-------- DATASET ENTRIES

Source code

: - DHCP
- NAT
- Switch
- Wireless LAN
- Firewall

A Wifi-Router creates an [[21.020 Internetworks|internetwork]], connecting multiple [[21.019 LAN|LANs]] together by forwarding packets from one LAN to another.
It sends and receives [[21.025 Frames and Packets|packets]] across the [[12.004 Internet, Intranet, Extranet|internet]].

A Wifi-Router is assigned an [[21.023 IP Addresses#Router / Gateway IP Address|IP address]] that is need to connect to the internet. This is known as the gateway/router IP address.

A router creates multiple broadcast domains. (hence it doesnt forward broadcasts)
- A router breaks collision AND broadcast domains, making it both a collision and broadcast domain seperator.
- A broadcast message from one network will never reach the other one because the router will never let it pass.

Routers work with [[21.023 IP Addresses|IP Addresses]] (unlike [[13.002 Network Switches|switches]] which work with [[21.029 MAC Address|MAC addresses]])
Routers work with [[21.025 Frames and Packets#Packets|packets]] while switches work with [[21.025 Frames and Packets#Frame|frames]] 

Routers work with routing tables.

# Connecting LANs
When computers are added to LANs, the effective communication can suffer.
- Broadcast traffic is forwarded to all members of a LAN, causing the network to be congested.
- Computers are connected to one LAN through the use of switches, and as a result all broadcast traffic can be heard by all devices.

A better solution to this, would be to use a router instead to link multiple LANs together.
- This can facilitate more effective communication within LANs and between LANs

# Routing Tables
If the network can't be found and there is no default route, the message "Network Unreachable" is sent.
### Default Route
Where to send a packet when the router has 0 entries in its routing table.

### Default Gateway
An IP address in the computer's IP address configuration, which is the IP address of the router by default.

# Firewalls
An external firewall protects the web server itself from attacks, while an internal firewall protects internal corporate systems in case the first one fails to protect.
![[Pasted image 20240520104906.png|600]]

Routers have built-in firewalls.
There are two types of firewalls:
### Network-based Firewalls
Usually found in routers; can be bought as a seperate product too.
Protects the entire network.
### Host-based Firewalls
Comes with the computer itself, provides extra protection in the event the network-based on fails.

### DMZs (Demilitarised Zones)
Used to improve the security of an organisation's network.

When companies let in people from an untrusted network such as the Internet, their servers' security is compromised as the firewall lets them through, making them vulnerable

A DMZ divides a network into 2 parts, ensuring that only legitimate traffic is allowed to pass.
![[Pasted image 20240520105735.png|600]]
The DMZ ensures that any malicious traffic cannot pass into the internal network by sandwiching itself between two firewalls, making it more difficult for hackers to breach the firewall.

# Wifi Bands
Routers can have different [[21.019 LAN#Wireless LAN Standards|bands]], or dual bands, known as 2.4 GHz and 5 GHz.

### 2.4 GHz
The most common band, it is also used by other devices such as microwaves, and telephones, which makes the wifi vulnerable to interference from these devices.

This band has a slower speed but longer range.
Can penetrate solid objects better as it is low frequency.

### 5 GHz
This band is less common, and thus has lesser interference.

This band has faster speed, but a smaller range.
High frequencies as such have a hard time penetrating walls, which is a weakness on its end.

----------------

YOUR GOAL:
From the line with "An external firewall" through the final line of the records, return each line exactly. Leave out the rest.

EXERCISE OUTPUT:
An external firewall protects the web server itself from attacks, while an internal firewall protects internal corporate systems in case the first one fails to protect.
![[Pasted image 20240520104906.png|600]]

Routers have built-in firewalls.
There are two types of firewalls:
### Network-based Firewalls
Usually found in routers; can be bought as a seperate product too.
Protects the entire network.
### Host-based Firewalls
Comes with the computer itself, provides extra protection in the event the network-based on fails.

### DMZs (Demilitarised Zones)
Used to improve the security of an organisation's network.

When companies let in people from an untrusted network such as the Internet, their servers' security is compromised as the firewall lets them through, making them vulnerable

A DMZ divides a network into 2 parts, ensuring that only legitimate traffic is allowed to pass.
![[Pasted image 20240520105735.png|600]]
The DMZ ensures that any malicious traffic cannot pass into the internal network by sandwiching itself between two firewalls, making it more difficult for hackers to breach the firewall.

# Wifi Bands
Routers can have different [[21.019 LAN#Wireless LAN Standards|bands]], or dual bands, known as 2.4 GHz and 5 GHz.

### 2.4 GHz
The most common band, it is also used by other devices such as microwaves, and telephones, which makes the wifi vulnerable to interference from these devices.

This band has a slower speed but longer range.
Can penetrate solid objects better as it is low frequency.

### 5 GHz
This band is less common, and thus has lesser interference.

This band has faster speed, but a smaller range.
High frequencies as such have a hard time penetrating walls, which is a weakness on its end.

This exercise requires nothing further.